De la Plume à l’Écran accompagne la sortie du film La Fleur de Buriti de Renée Nader Messora et João Salaviza, en salles le 1er mai 2024. Partenaires communication, nous vous recommandons chaudement ce film à la beauté visuelle et sonore hypnotique et à la narration défiant les cadres cinématographiques habituels. Une plongée fascinante dans les récits krahõ, à ne pas manquer !

L’avis de De la Plume à l’Écran, Dimanche 28 avril 2024, par Sophie

Oubliez les cadres et autres normes cinématographiques auxquels vous êtes d’ordinaire confrontés dès lors qu’un film s’intéresse à une thématique autochtone. Oubliez le genre du documentaire anthropologique et autres reportages audiovisuels à visée pédagogique. Oubliez les productions militantes au message politique en soutien « à la cause » autochtone. Oubliez aussi la sempiternelle question du degré de « fiction » et de « réalité » qui vous aiderait à classer et catégoriser ce film : ces concepts se révèlent vite ici inopérants. Et c’est tant mieux.

En allant voir La Fleur de Buriti, préparez-vous plutôt à vous immerger dans un tout nouvel univers filmique, à voir vos repères bousculés, à naviguer entre différentes temporalités et à être bercé·e par d’autres modes de récits et cadres narratifs… Tourné pendant quinze mois dans quatre villages différents du territoire krahõ, le film se base en effet aussi bien sur des récits historiques transmis oralement à travers les générations que sur la réalité de la communauté telle que le couple de cinéastes a pu l’observer depuis qu’il s’y est installé, il y a une dizaine d’années.

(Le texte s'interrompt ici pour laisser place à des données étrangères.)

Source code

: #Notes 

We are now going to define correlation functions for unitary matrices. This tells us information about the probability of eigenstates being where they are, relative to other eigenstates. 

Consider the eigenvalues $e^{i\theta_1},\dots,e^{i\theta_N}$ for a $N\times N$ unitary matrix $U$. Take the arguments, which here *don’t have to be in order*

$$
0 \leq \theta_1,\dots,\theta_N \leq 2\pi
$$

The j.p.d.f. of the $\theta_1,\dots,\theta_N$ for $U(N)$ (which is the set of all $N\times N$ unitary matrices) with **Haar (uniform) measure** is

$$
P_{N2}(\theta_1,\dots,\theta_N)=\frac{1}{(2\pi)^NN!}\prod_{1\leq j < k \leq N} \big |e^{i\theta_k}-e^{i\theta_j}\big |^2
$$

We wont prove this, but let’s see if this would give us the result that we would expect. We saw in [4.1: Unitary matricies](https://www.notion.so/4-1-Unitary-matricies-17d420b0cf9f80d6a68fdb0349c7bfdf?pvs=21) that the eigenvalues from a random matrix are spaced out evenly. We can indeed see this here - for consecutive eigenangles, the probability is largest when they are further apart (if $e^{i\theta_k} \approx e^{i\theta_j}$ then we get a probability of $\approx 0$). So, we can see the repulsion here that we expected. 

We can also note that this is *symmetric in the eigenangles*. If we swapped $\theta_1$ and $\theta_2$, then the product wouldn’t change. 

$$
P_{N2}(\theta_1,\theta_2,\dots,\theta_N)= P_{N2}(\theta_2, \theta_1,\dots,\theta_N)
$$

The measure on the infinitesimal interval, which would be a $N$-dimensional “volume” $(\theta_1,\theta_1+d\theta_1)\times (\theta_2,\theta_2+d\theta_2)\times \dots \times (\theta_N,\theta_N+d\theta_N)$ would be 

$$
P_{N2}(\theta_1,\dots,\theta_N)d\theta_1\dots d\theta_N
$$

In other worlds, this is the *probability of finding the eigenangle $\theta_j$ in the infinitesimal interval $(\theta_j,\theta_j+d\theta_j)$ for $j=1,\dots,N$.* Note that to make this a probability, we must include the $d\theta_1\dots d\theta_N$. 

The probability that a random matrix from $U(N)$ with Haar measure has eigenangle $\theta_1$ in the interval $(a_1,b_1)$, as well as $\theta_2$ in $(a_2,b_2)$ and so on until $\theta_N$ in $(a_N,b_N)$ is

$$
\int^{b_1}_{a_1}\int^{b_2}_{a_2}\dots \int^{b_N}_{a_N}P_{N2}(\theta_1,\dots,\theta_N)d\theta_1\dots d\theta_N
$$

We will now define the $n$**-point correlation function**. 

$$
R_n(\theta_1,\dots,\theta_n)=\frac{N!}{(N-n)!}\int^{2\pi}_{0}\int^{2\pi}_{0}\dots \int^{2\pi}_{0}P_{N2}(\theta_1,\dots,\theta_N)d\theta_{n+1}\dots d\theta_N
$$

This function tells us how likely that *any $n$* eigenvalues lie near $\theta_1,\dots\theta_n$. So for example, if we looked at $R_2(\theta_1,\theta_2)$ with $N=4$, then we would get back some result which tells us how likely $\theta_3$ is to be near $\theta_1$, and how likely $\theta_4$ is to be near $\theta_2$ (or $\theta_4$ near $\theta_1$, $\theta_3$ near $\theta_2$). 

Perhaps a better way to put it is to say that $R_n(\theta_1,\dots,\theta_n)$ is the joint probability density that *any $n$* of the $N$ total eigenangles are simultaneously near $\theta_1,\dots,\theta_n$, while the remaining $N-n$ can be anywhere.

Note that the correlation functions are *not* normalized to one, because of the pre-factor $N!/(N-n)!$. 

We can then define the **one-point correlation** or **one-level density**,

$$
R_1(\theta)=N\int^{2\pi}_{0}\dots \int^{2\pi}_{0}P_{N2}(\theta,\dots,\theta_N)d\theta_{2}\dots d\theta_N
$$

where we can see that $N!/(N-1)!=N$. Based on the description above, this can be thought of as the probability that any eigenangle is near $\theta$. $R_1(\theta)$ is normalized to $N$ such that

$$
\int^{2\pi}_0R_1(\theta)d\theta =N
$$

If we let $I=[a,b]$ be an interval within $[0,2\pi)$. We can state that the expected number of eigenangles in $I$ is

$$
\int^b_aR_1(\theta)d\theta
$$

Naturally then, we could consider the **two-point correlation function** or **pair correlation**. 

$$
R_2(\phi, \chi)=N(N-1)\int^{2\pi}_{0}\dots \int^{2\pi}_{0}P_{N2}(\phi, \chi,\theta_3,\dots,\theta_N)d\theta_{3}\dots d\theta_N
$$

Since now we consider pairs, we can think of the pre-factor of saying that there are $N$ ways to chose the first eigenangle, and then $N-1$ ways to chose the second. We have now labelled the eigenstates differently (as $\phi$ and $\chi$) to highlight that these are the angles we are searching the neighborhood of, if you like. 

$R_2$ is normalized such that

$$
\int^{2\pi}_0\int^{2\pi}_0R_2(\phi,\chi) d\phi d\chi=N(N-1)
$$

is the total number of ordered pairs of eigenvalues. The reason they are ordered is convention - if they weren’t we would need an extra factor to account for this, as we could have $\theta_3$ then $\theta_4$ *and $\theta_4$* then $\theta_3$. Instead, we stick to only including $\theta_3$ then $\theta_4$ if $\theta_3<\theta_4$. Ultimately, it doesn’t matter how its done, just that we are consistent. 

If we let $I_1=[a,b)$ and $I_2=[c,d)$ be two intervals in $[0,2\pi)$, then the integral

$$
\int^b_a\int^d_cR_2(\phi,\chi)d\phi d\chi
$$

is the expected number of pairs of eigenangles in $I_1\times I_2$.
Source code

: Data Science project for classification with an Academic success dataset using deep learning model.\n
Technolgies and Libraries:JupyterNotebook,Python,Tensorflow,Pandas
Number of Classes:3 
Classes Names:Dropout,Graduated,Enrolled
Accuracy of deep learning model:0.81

Après Le Chant de la forêt (2018) qu’à De la Plume à l’Écran nous avions également beaucoup aimé et qui avait à l’époque remporté le prix du jury Un certain regard à Cannes, le Portuguais João Salaviza et la Brésilienne Renée Nader Messora continuent leur expérimentation filmique et nous livrent ce qui s’apparente davantage à un poème en hommage à l’imaginaire fertile de l’univers krahõ. Car si le film raconte bien sûr les tensions qui existent entre la communauté krahõ et les villages voisins, il convoque pour cela, selon les cinéastes, tout un imaginaire « lié à la mémoire collective des communautés, à leurs rêves, leurs mythes ou encore leur rapport fascinant à l’invisible. »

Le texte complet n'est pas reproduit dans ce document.